### Problem to solve
Go over the entries and report the lines where the word "Project" occurs.

### Input data
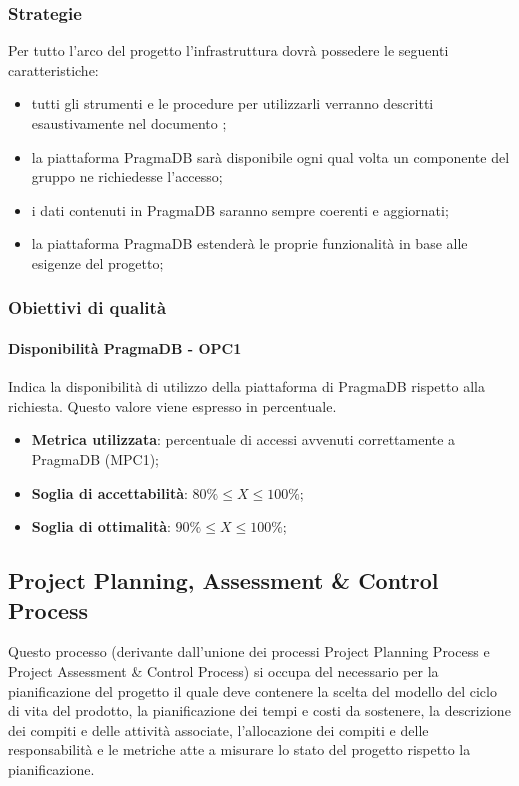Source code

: \documentclass[PdQ.tex]{subfiles}
\begin{document}
		\subsubsection{Strategie}
		Per tutto l'arco del progetto l'infrastruttura dovrà possedere le seguenti caratteristiche:
		\begin{itemize}
			\item tutti gli strumenti e le procedure per utilizzarli verranno descritti esaustivamente nel documento \NPdocRP{};
			\item la piattaforma PragmaDB sarà disponibile ogni qual volta un componente del gruppo ne richiedesse l'accesso;
			\item i dati contenuti in PragmaDB saranno sempre coerenti e aggiornati;
			\item la piattaforma PragmaDB estenderà le proprie funzionalità in base alle esigenze del progetto;
		\end{itemize}
	
		\subsubsection{Obiettivi di qualità}
			\paragraph{Disponibilità PragmaDB - OPC1}
				Indica la disponibilità di utilizzo della piattaforma di PragmaDB rispetto alla richiesta. Questo valore viene espresso in percentuale.
				\begin{itemize}
					\item \textbf{Metrica utilizzata}: percentuale di accessi avvenuti correttamente a PragmaDB (MPC1);
					\item \textbf{Soglia di accettabilità}: \begin{math}80\% \leq X \leq 100\%\end{math};
					\item \textbf{Soglia di ottimalità}: \begin{math}90\% \leq X \leq 100\%\end{math};
				\end{itemize}
		
	\subsection{Project Planning, Assessment \& Control Process}
		Questo processo (derivante dall’unione dei processi Project Planning Process e Project Assessment
		\& Control Process) si occupa del necessario per la pianificazione del progetto il quale deve
		contenere la scelta del modello del ciclo di vita del prodotto, la pianificazione dei tempi e costi da
		sostenere, la descrizione dei compiti e delle attività associate, l'allocazione dei compiti e delle
		responsabilità e le metriche atte a misurare lo stato del progetto rispetto la pianificazione.
		
\end{document}
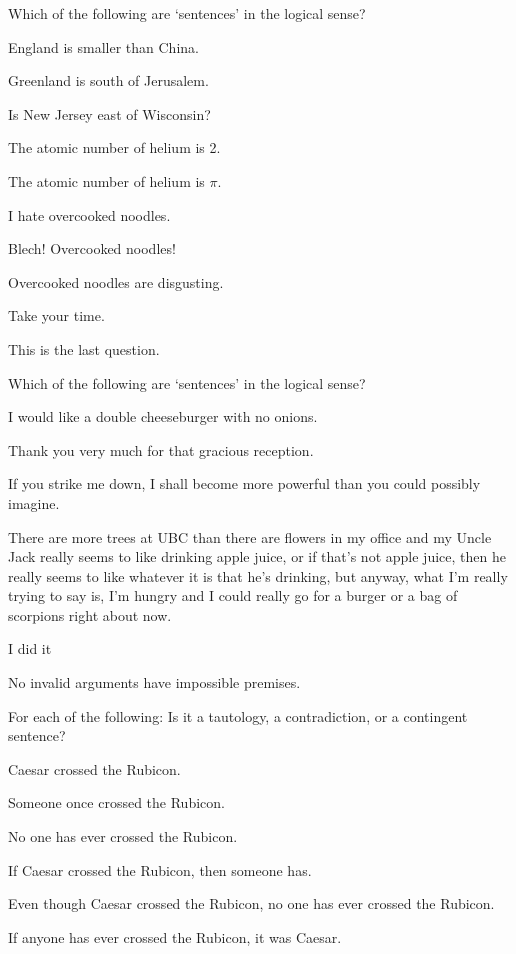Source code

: \solutions
\problempart
\label{pr.Sentences1}
Which of the following are `sentences' in the logical sense?
\begin{earg}
\item England is smaller than China.
\item Greenland is south of Jerusalem.
\item Is New Jersey east of Wisconsin?
\item The atomic number of helium is 2.
\item The atomic number of helium is $\pi$.
\item I hate overcooked noodles.
\item Blech! Overcooked noodles!
\item Overcooked noodles are disgusting.
\item Take your time.
\item This is the last question.
\end{earg}

\problempart
\label{hw1.B}
Which of the following are `sentences' in the logical sense?
	\begin{earg}
		\item I would like a double cheeseburger with no onions.
		\item Thank you very much for that gracious reception.
		\item If you strike me down, I shall become more powerful than you could possibly imagine.
		\item There are more trees at UBC than there are flowers in my office and my Uncle Jack really seems to like drinking apple juice, or if that's not apple juice, then he really seems to like whatever it is that he's drinking, but anyway, what I'm really trying to say is, I'm hungry and I could really go for a burger or a bag of scorpions right about now.
		\item I did it
		\item No invalid arguments have impossible premises.
	\end{earg}

\problempart
\label{pr.EnglishTautology}
For each of the following: Is it a tautology, a contradiction, or a contingent sentence?
\begin{earg}
\item Caesar crossed the Rubicon.
\item Someone once crossed the Rubicon.
\item No one has ever crossed the Rubicon.
\item If Caesar crossed the Rubicon, then someone has.
\item Even though Caesar crossed the Rubicon, no one has ever crossed the Rubicon.
\item If anyone has ever crossed the Rubicon, it was Caesar.
\end{earg}

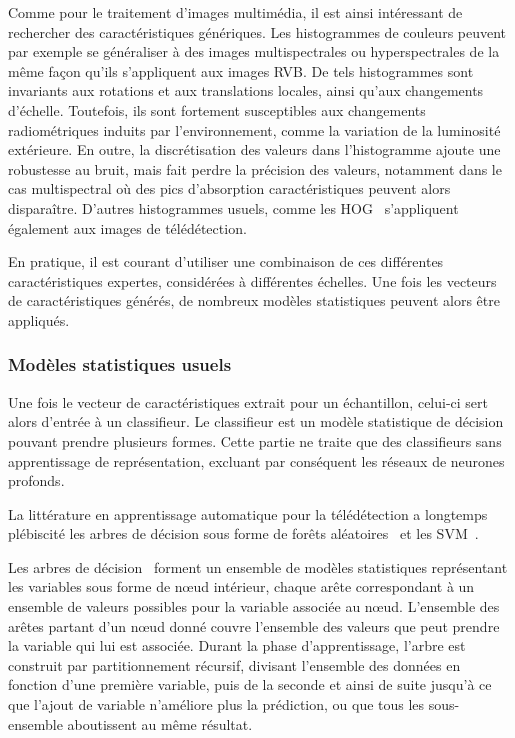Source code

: Comme pour le traitement d'images multimédia, il est ainsi intéressant de rechercher des caractéristiques génériques. Les histogrammes de couleurs peuvent par exemple se généraliser à des images multispectrales ou hyperspectrales de la même façon qu'ils s'appliquent aux images \gls{RVB}. De tels histogrammes sont invariants aux rotations et aux translations locales, ainsi qu'aux changements d'échelle. Toutefois, ils sont fortement susceptibles aux changements radiométriques induits par l'environnement, comme la variation de la luminosité extérieure. En outre, la discrétisation des valeurs dans l'histogramme ajoute une robustesse au bruit, mais fait perdre la précision des valeurs, notamment dans le cas multispectral où des pics d'absorption caractéristiques peuvent alors disparaître. D'autres histogrammes usuels, comme les \gls{HOG}~\cite{dalal_histograms_2005} s'appliquent également aux images de télédétection.

En pratique, il est courant d'utiliser une combinaison de ces différentes caractéristiques expertes, considérées à différentes échelles. Une fois les vecteurs de caractéristiques générés, de nombreux modèles statistiques peuvent alors être appliqués.

\subsubsection{Modèles statistiques usuels}

Une fois le vecteur de caractéristiques extrait pour un échantillon, celui-ci sert alors d'entrée à un classifieur. Le classifieur est un modèle statistique de décision pouvant prendre plusieurs formes. Cette partie ne traite que des classifieurs sans apprentissage de représentation, excluant par conséquent les réseaux de neurones profonds.

La littérature en apprentissage automatique pour la télédétection a longtemps plébiscité les arbres de décision sous forme de forêts aléatoires~\cite{breiman_random_2001} et les \gls{SVM}~\cite{boser_training_1992,cortes_support-vector_1995}.

Les arbres de décision~\cite{breiman_classification_2017} forment un ensemble de modèles statistiques représentant les variables sous forme de n\oe{}ud intérieur, chaque arête correspondant à un ensemble de valeurs possibles pour la variable associée au n\oe{}ud. L'ensemble des arêtes partant d'un n\oe{}ud donné couvre l'ensemble des valeurs que peut prendre la variable qui lui est associée. Durant la phase d'apprentissage, l'arbre est construit par partitionnement récursif, divisant l'ensemble des données en fonction d'une première variable, puis de la seconde et ainsi de suite jusqu'à ce que l'ajout de variable n'améliore plus la prédiction, ou que tous les sous-ensemble aboutissent au même résultat.

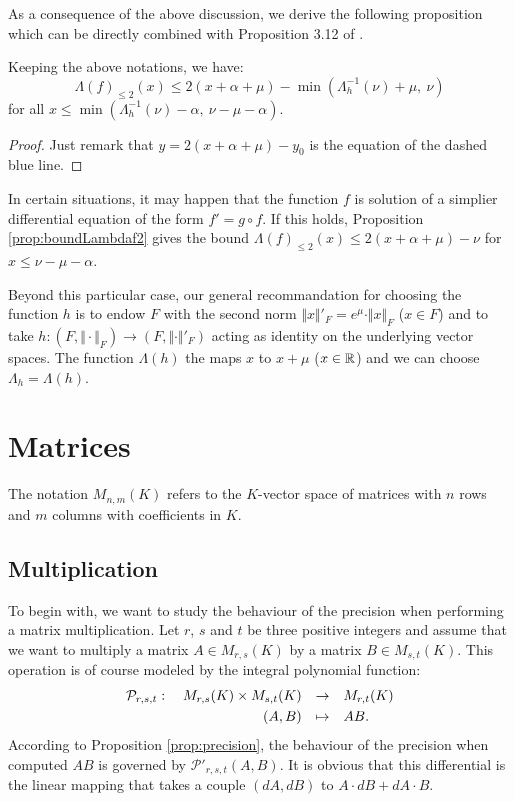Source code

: \documentclass{sig-alternate}
\begin{document}
As a consequence of the above discussion, we derive the following 
proposition which can be directly combined with Proposition 3.12 of 
\cite{caruso-roe-vaccon:14a}.

\begin{prop}
\label{prop:boundLambdaf2}
Keeping the above notations, we have:
$$\Lambda(f)_{\leq 2} (x) \leq 2(x + \alpha + \mu) -
\min(\Lambda_h^{-1}(\nu) + \mu, \: \nu)$$
for all $x \leq \min(\Lambda_h^{-1}(\nu) - \alpha, \: \nu - \mu - \alpha)$.
\end{prop}

\begin{proof}
Just remark that $y = 2(x + \alpha + \mu) - y_0$ is the equation of 
the dashed blue line.
\end{proof}

\begin{rem}
In certain situations,
it may happen that the function $f$ is solution of a simplier 
differential equation of the form $f' = g \circ f$. If this holds, 
Proposition \ref{prop:boundLambdaf2} gives the bound $\Lambda(f)_{\leq 
2} (x) \leq 2(x + \alpha + \mu) - \nu$ for $x \leq \nu - \mu - \alpha$.

Beyond this particular case, our general recommandation for choosing the 
function $h$ is to endow $F$ with the second norm $\Vert x \Vert'_F = 
e^\mu \cdot \Vert x \Vert_F$ ($x \in F$) and to take $h : (F, \Vert 
\cdot \Vert_F) \to (F, \Vert \cdot \Vert'_F)$ acting as identity on the
underlying vector spaces. The function $\Lambda(h)$ the maps $x$ to $x + 
\mu$ ($x \in \mathbb R$) and we can choose $\Lambda_h = \Lambda(h)$.
\end{rem}

\section{Matrices}
\label{sec:matrices}


The notation $M_{n,m}(K)$ refers to the $K$-vector space of matrices 
with $n$ rows and $m$ columns with coefficients in $K$.

\subsection{Multiplication}
\label{subsec:mulmatrix}

To begin with, we want to study the behaviour of the precision when 
performing a matrix multiplication. Let $r$, $s$ and $t$ be three 
positive integers and assume that we want to multiply a matrix $A \in 
M_{r,s}(K)$ by a matrix $B \in M_{s,t}(K)$. This operation is of course 
modeled by the integral polynomial function:
$$\begin{array}{rcl}
\mathcal P_{r,s,t} : \quad M_{r,s}(K) \times M_{s,t}(K) & \to & 
M_{r,t}(K) \smallskip \\
(A,B) & \mapsto & AB.
\end{array}$$
According to Proposition \ref{prop:precision}, the behaviour of the precision when 
computed $AB$ is governed by $\mathcal P'_{r,s,t}(A,B)$. It is obvious 
that this differential is the linear mapping that takes a couple 
$(dA,dB)$ to $A \cdot dB + dA \cdot B$.
\end{document}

### Response to this task
	\subsection{Project Planning, Assessment \& Control Process}
		Questo processo (derivante dall’unione dei processi Project Planning Process e Project Assessment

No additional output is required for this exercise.